Content starts
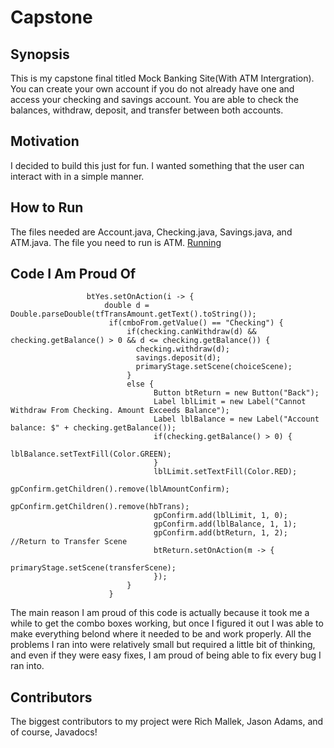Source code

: # Capstone
## Synopsis
This is my capstone final titled Mock Banking Site(With ATM Intergration). You can create your own account if you do not already have one and access your checking and savings account. You are able to check the balances, withdraw, deposit, and transfer between both accounts.
## Motivation
I decided to build this just for fun. I wanted something that the user can interact with in a simple manner.
## How to Run
The files needed are Account.java, Checking.java, Savings.java, and ATM.java. The file you need to run is ATM.
[Running](Running.png)
## Code I Am Proud Of 
```
	    		 btYes.setOnAction(i -> {
	    			 double d = Double.parseDouble(tfTransAmount.getText().toString());
	    			  if(cmboFrom.getValue() == "Checking") {
	    				  if(checking.canWithdraw(d) && checking.getBalance() > 0 && d <= checking.getBalance()) {
	    					checking.withdraw(d);
	  	  			  		savings.deposit(d);
	  	  			  		primaryStage.setScene(choiceScene);
	    				  }
	    				  else {
	    						Button btReturn = new Button("Back");
	    			  			Label lblLimit = new Label("Cannot Withdraw From Checking. Amount Exceeds Balance");
	    			  			Label lblBalance = new Label("Account balance: $" + checking.getBalance());
	    			  			if(checking.getBalance() > 0) {
	    			  				lblBalance.setTextFill(Color.GREEN);
	    			  			}
	    			  			lblLimit.setTextFill(Color.RED);
	    			  			gpConfirm.getChildren().remove(lblAmountConfirm);
	    			  			gpConfirm.getChildren().remove(hbTrans);
	    			  			gpConfirm.add(lblLimit, 1, 0);
	    			  			gpConfirm.add(lblBalance, 1, 1);
	    			  			gpConfirm.add(btReturn, 1, 2);	    			  			
//Return to Transfer Scene 			  				
	    			  			btReturn.setOnAction(m -> {	
	    			  				primaryStage.setScene(transferScene);
	    			  			});	    					  
	    				  }
	    			  }
```
The main reason I am proud of this code is actually because it took me a while to get the combo boxes working, but once I figured it out I was able to make everything belond where it needed to be and work properly. All the problems I ran into were relatively small but required a little bit of thinking, and even if they were easy fixes, I am proud of being able to fix every bug I ran into.
## Contributors
The biggest contributors to my project were Rich Mallek, Jason Adams, and of course, Javadocs!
Content ends
§ WORK ORDER: The answer is each line from the entries above in which the word "Label" occurs.

§ RESULT OF THIS EXERCISE:
	    			  			Label lblLimit = new Label("Cannot Withdraw From Checking. Amount Exceeds Balance");
	    			  			Label lblBalance = new Label("Account balance: $" + checking.getBalance());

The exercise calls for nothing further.